The song ends. He exhales and waves to the crowd before leaving. He knows they’ll chant for an encore, and he also knows that he won’t do it. Not when they don’t listen to him, not when they twist his words so ugly. He doesn’t do encores because they don’t deserve it. People who do not listen do not deserve to hear. 

He can still hear their screams as he enters the dressing room, a communal little room for the whole band. They’d been offered separate ones, but it’s just easier with all of them in the same room. As much as Dream may hate to perform, might hate every single one of his fans with a burning passion, he does really like his band mates. They’re all incredibly intelligent, they’re all so passionate and kind. He feels relaxed near them, and he watches as they all remove their masks. They only wear them to match him, only because he’s asked, and they’ve never once complained. He doesn’t deserve them, he knows, as he is controlling and they do not deserve to be held on reins, but control is the only thing Dream knows. 

“Good show?” Their guitarist, Karl, offers. His voice is very hesitant, and it’s quite clear that he knows it was nothing of the sort. It was not a good show, because no show is ever a good one, and they all know that. 

Dream levels Karl with an unimpressed stare. Karl shoots him a sheepish smile. “No.” Dream says, and Karl shrugs as if to say ‘well, I tried’. 

Dream pulls his mask off, sighing loudly as he has to wipe sweat from his face. Just one of the many downsides of wearing the mask— it’s fucking hot under that thing, and sort of uncomfortable. It squishes at his nose like nobody’s damn business, but it’s a small price to pay for a semblance of privacy. He holds the mask out, staring at it for a long moment. It’s a round thing, made of paper mache, with a crude smiley face drawn over it in black sharpie. It’s simple, and it has also become his brand over the years. Some people say that it’s creepy. Good for them. 
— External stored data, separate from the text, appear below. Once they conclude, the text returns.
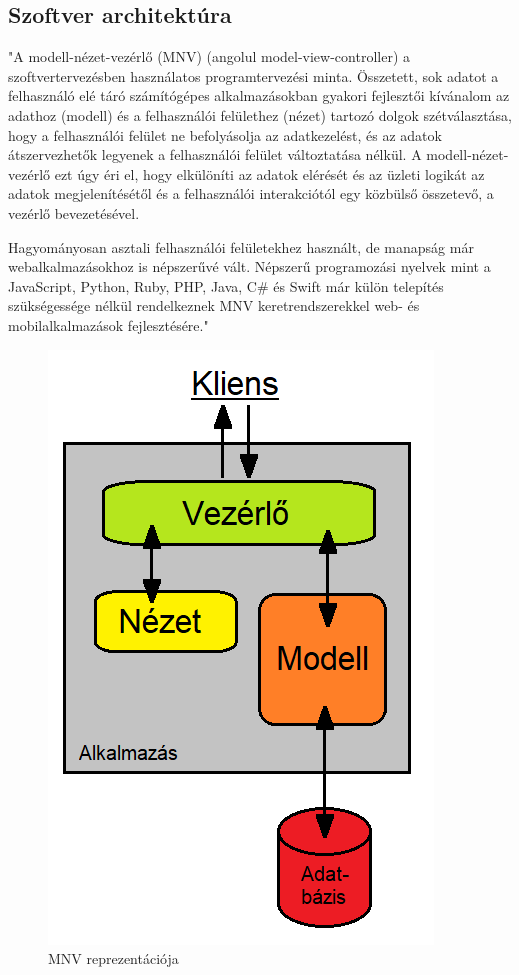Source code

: \subsection{Szoftver architektúra}

"A modell-nézet-vezérlő (MNV) (angolul model-view-controller) a szoftvertervezésben használatos programtervezési minta. Összetett, sok adatot a felhasználó elé táró számítógépes alkalmazásokban gyakori fejlesztői kívánalom az adathoz (modell) és a felhasználói felülethez (nézet) tartozó dolgok szétválasztása, hogy a felhasználói felület ne befolyásolja az adatkezelést, és az adatok átszervezhetők legyenek a felhasználói felület változtatása nélkül. A modell-nézet-vezérlő ezt úgy éri el, hogy elkülöníti az adatok elérését és az üzleti logikát az adatok megjelenítésétől és a felhasználói interakciótól egy közbülső összetevő, a vezérlő bevezetésével.

Hagyományosan asztali felhasználói felületekhez használt, de manapság már webalkalmazásokhoz is népszerűvé vált. Népszerű programozási nyelvek mint a JavaScript, Python, Ruby, PHP, Java, C\# és Swift már külön telepítés szükségessége nélkül rendelkeznek MNV keretrendszerekkel web- és mobilalkalmazások fejlesztésére."\cite{mvc}

\begin{figure}[h]
	\centering
	\includegraphics[scale= 0.8]{images/MNV-reprezentáció.png}
	\caption{MNV reprezentációja}
	\label{fig:mnv}
\end{figure}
Sapnap grins as he moves into Dream’s field of vision. Sapnap is only a stage name, but Dream doesn’t like to call him by his regular one. He is Sapnap in the same way that Dream is Dream, because that is certainly not his real name. Nobody needs to know his real one, though. It doesn’t change anything about his music and about the band. People want to know so badly, and Dream doesn’t quite understand why it’s anyone’s fucking business. 

“Your voice sounded nice, though.” Sapnap offers with a warm smile. He’s nicer after shows, not so much bent out of shape on energy. The constant drumming must tucker him out, or something, because he is always at ease after a show. Kind, unlike his normal state. Dream thinks it’s a little bit weird. 

“Thanks.” Is all Dream says, because he doesn’t take compliments very well. 

“Jeez, brighten up,” he hears a familiar voice say, and it’s not as if he’s not expecting the small smack that lands itself on the back of his head. “You did great. Accept the compliment like a normal person, now.”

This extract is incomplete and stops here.